Given data section start
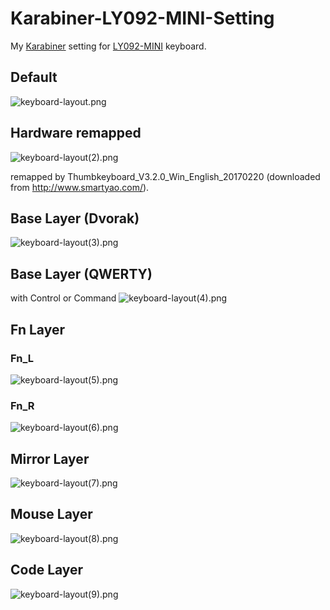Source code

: # Karabiner-LY092-MINI-Setting
My [Karabiner](https://pqrs.org/osx/karabiner/index.html.ja) setting for [LY092-MINI](http://www.smartyao.com/page930.html) keyboard.

## Default
![keyboard-layout.png](https://qiita-image-store.s3.amazonaws.com/0/45805/113a6e3a-d3a0-de35-865f-75b3f7ac22af.png)

## Hardware remapped
![keyboard-layout(2).png](https://qiita-image-store.s3.amazonaws.com/0/45805/085fb6f8-b086-ec2a-8f1b-2f96a56d5ab0.png)

remapped by Thumbkeyboard_V3.2.0_Win_English_20170220 (downloaded from http://www.smartyao.com/).

## Base Layer (Dvorak)
![keyboard-layout(3).png](https://qiita-image-store.s3.amazonaws.com/0/45805/94af0f37-3cb5-8c34-d6da-873f1330fd43.png)

## Base Layer (QWERTY)
with Control or Command
![keyboard-layout(4).png](https://qiita-image-store.s3.amazonaws.com/0/45805/5b42fc17-628c-45df-9179-2dccc32d24f2.png)

## Fn Layer
### Fn_L
![keyboard-layout(5).png](https://qiita-image-store.s3.amazonaws.com/0/45805/aa362a0e-7170-71f5-89ea-b41953b157c9.png)

### Fn_R
![keyboard-layout(6).png](https://qiita-image-store.s3.amazonaws.com/0/45805/b0afe9fe-b39d-d981-a08b-7e1023edf82f.png)

## Mirror Layer
![keyboard-layout(7).png](https://qiita-image-store.s3.amazonaws.com/0/45805/611f1bb8-02a0-3de3-cae1-1bfc43b04137.png)

## Mouse Layer
![keyboard-layout(8).png](https://qiita-image-store.s3.amazonaws.com/0/45805/a4449a51-dd91-9663-5e81-ef22bacd18f1.png)

## Code Layer
![keyboard-layout(9).png](https://qiita-image-store.s3.amazonaws.com/0/45805/9de008a0-09cb-e997-7183-2689749dbf3c.png)
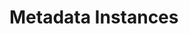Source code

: <!-- SPDX-License-Identifier: CC-BY-4.0 -->
<!-- Copyright Contributors to the Egeria project. -->

# Metadata Instances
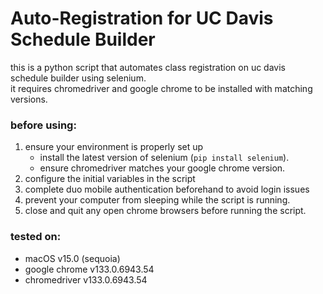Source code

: # Auto-Registration for UC Davis Schedule Builder

this is a python script that automates class registration on uc davis schedule builder using selenium.  
it requires chromedriver and google chrome to be installed with matching versions.

### before using:
1. ensure your environment is properly set up
   - install the latest version of selenium (`pip install selenium`).
   - ensure chromedriver matches your google chrome version.
2. configure the initial variables in the script
3. complete duo mobile authentication beforehand to avoid login issues
4. prevent your computer from sleeping while the script is running.
5. close and quit any open chrome browsers before running the script.

### tested on:
- macOS v15.0 (sequoia)
- google chrome v133.0.6943.54
- chromedriver v133.0.6943.54
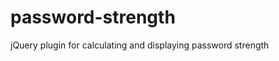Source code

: password-strength
=================

jQuery plugin for calculating and displaying password strength
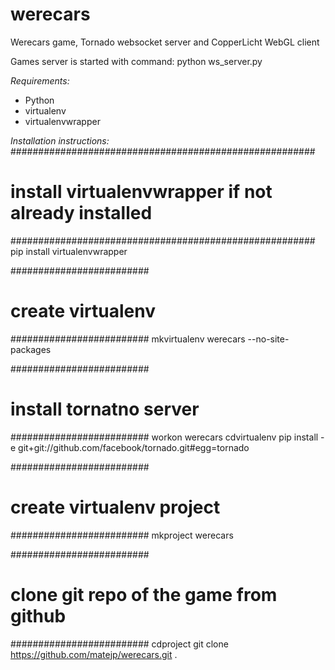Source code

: werecars
========

Werecars game, Tornado websocket server and CopperLicht WebGL client

Games server is started with command:
python ws_server.py

*Requirements:*
* Python
* virtualenv
* virtualenvwrapper

*Installation instructions:*
#######################################################
# install virtualenvwrapper if not already installed
#######################################################
pip install virtualenvwrapper

#########################
# create virtualenv
#########################
mkvirtualenv werecars --no-site-packages

#########################
# install tornatno server
#########################
workon werecars
cdvirtualenv
pip install -e git+git://github.com/facebook/tornado.git#egg=tornado

#########################
# create virtualenv project
#########################
mkproject werecars

#########################
# clone git repo of the game from github
#########################
cdproject
git clone https://github.com/matejp/werecars.git .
Given data section end
## About this exercise
Using the entries above, give again each line from the one containing "Games server is" through the last line, exactly and only those.

## Reply to the task
Games server is started with command:
python ws_server.py

*Requirements:*
* Python
* virtualenv
* virtualenvwrapper

*Installation instructions:*
#######################################################
# install virtualenvwrapper if not already installed
#######################################################
pip install virtualenvwrapper

#########################
# create virtualenv
#########################
mkvirtualenv werecars --no-site-packages

#########################
# install tornatno server
#########################
workon werecars
cdvirtualenv
pip install -e git+git://github.com/facebook/tornado.git#egg=tornado

#########################
# create virtualenv project
#########################
mkproject werecars

#########################
# clone git repo of the game from github
#########################
cdproject
git clone https://github.com/matejp/werecars.git .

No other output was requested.